Corporate Governance Best-Practice Principles for Securities Firms  CH

Amended Date: 2021.01.06 (Articles 3, 3-1, 5, 6, 7, 10, 11, 22, 23, 24, 26, 28, 28-1, 28-2, 28-3, 31, 35, 37, 37-1, 39, 42, 46, 49, 57 amended,English version coming soon)
Current English version amended on 2019.01.14 
Categories: Corporate Governance
Article 28     It is advisable that a securities firm make it the first priority to set up the risk management committee, and shall either set up the audit committee or appoint supervisors.
    The main functions and duties of the risk management committee are as follows:
  1. Stipulation of risk management policy and framework and designate responsibilities to the relevant corporate departments.
  2. Stipulation of risk assessment criteria.
  3. Setting the overall level of risk of the company and of each corporate department and managing the risk.

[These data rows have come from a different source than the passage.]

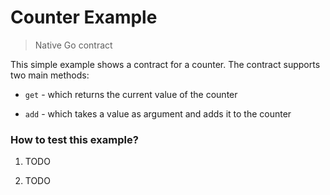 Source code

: # Counter Example

> Native Go contract

This simple example shows a contract for a counter. The contract supports two main methods:

* `get` - which returns the current value of the counter

* `add` - which takes a value as argument and adds it to the counter

### How to test this example?

1. TODO

2. TODO
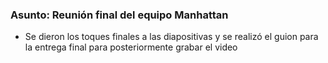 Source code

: ### Asunto: Reunión final del equipo Manhattan 
- Se dieron los toques finales a las diapositivas y se realizó el guion para la entrega final para posteriormente grabar el video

    The risk management committee shall have at least one independent director with the expertise in securities and financial derivatives, accounting or finance in the committee who shall act as the convener.

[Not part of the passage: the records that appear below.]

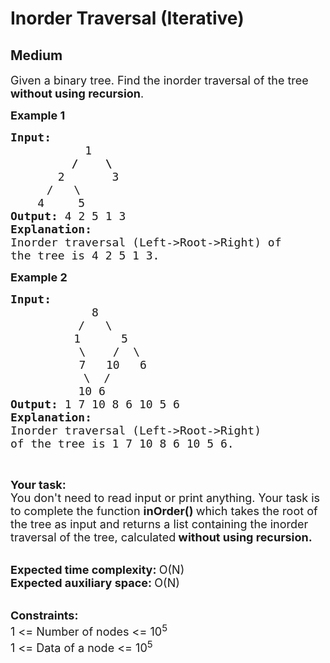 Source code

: # Inorder Traversal (Iterative)
## Medium 
<div class="problem-statement" style="user-select: auto;">
                <p style="user-select: auto;"></p><p style="user-select: auto;"><span style="font-size: 18px; user-select: auto;">Given a binary tree. Find the inorder traversal of the tree <strong style="user-select: auto;">without using recursion</strong>.</span></p>

<p style="user-select: auto;"><strong style="user-select: auto;"><span style="font-size: 18px; user-select: auto;">Example 1</span></strong></p>

<pre style="user-select: auto;"><strong style="user-select: auto;"><span style="font-size: 18px; user-select: auto;">Input:</span></strong>
<strong style="user-select: auto;"><span style="font-size: 18px; user-select: auto;">           </span></strong><span style="font-size: 18px; user-select: auto;">1</span>
<span style="font-size: 18px; user-select: auto;"><strong style="user-select: auto;">         /    \</strong></span>
<span style="font-size: 18px; user-select: auto;">       2       3</span>
   <span style="font-size: 18px; user-select: auto;">   /   \</span>
<span style="font-size: 18px; user-select: auto;">    4     5</span>
<strong style="user-select: auto;"><span style="font-size: 18px; user-select: auto;">Output: </span></strong><span style="font-size: 18px; user-select: auto;">4 2 5 1 3</span>
<strong style="user-select: auto;"><span style="font-size: 18px; user-select: auto;">Explanation:</span></strong>
<span style="font-size: 18px; user-select: auto;">Inorder traversal (Left-&gt;Root-&gt;Right) of </span>
<span style="font-size: 18px; user-select: auto;">the tree is 4 2 5 1 3.</span>
</pre>

<p style="user-select: auto;"><strong style="user-select: auto;"><span style="font-size: 18px; user-select: auto;">Example 2</span></strong></p>

<pre style="user-select: auto;"><strong style="user-select: auto;"><span style="font-size: 18px; user-select: auto;">Input:</span></strong>
<span style="font-size: 18px; user-select: auto;">            8</span>
<span style="font-size: 18px; user-select: auto;">          /   \</span>
            <span style="font-size: 18px; user-select: auto;">1      5</span>
             <span style="font-size: 18px; user-select: auto;">\    /  \</span>
             <span style="font-size: 18px; user-select: auto;">7   10   6</span>
          <span style="font-size: 18px; user-select: auto;">   \  /
&nbsp;         </span><span style="font-size: 18px; user-select: auto;">10 6</span>
<strong style="user-select: auto;"><span style="font-size: 18px; user-select: auto;">Output: </span></strong><span style="font-size: 18px; user-select: auto;">1 7 10 8 6 10 5 6</span>
<strong style="user-select: auto;"><span style="font-size: 18px; user-select: auto;">Explanation:</span></strong>
<span style="font-size: 18px; user-select: auto;">Inorder traversal (Left-&gt;Root-&gt;Right) 
of </span><span style="font-size: 18px; user-select: auto;">the tree is 1 7 10 8 6 10 5 6.</span></pre>

<p style="user-select: auto;">&nbsp;</p>

<div style="user-select: auto;"><strong style="user-select: auto;"><span style="font-size: 18px; user-select: auto;">Your task:</span></strong></div>

<div style="user-select: auto;"><span style="font-size: 18px; user-select: auto;">You don't need to read input or print anything. Your task is to complete the function <strong style="user-select: auto;">inOrder() </strong>which takes the root of the tree as input and returns a list containing the inorder traversal of the tree, calculated</span><strong style="user-select: auto;"><span style="font-size: 18px; user-select: auto;"> without using recursion.</span></strong></div>

<p style="user-select: auto;"><br style="user-select: auto;">
<strong style="user-select: auto;"><span style="font-size: 18px; user-select: auto;">Expected time complexity: </span></strong><span style="font-size: 18px; user-select: auto;">O(N)</span><br style="user-select: auto;">
<strong style="user-select: auto;"><span style="font-size: 18px; user-select: auto;">Expected auxiliary space: </span></strong><span style="font-size: 18px; user-select: auto;">O(N)</span></p>

<div style="user-select: auto;"><br style="user-select: auto;">
<strong style="user-select: auto;"><span style="font-size: 18px; user-select: auto;">Constraints:</span></strong></div>

<div style="user-select: auto;"><span style="font-size: 18px; user-select: auto;">1 &lt;= Number of nodes &lt;= 10<sup style="user-select: auto;">5</sup><br style="user-select: auto;">
1 &lt;= Data of a node &lt;= 10<sup style="user-select: auto;">5</sup></span></div>
 <p style="user-select: auto;"></p>
            </div>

    The audit committee shall be made up of all independent directors and shall have at least three members. One of the members shall act as the convener, and at least one member shall have the expertise in securities and financial derivatives, accounting or finance.
    Where a securities firm has set up an audit committee, the regulations of the Securities and Exchange Act, the Company Act, other laws and regulations and the Principles applicable to supervisors shall apply mutatis mutandis to the audit committee.
    Where a securities firm has set up an audit committee, the following matters shall be subject to approval of the majority of all members of the audit committee and the board of directors' resolution and Article 25 of the Principles shall not apply to these matters:
  1. Establishment of or modification to the internal control system in accordance with Article 14-1 of the Securities and Exchange Act.
  2. Evaluation of effectiveness of the internal control system.
  3. Establishment of and modification to the procedures of major financial and business activities such as acquisition or disposal of assets, performance of transactions of derivative products, lending of funds to third parties, granting of endorsements and provision of guarantees in accordance with Article 36-1 of the Securities and Exchange Act.
  4. Matters involving interests pertaining to directors themselves.
  5. Major transactions of assets or derivative products.
  6. Major lending of funds, endorsement or provision of guarantee.
  7. Offering, issuance or private placement of securities of the nature of equity.
  8. Appointment, dismissal or remuneration of certified public accountant.
  9. Appointment and dismissal of chief financial, accounting or internal audit officers.
  10. Annual financial report and semi-annual financial report.
  11. Establishment of the investor protection policy and evaluation of how the policy is being implemented.
    Exercise of powers by the audit committee and independent directors who are members of the committee and other related matters shall be governed by the Securities and Exchange Act, the Regulations Governing the Exercise of Powers by Audit Committees of Public Companies, and the regulations of Taiwan Stock Exchange or Taipei Exchange.
    A securities firm is advised to set up a remuneration committee, mainly responsible to establish the standards for performance evaluations and emoluments for managers and salespersons, and the structure and system of directors' emoluments. The remuneration committee shall have independent director(s) as its member(s), and it is advisable that an independent director act as the convener.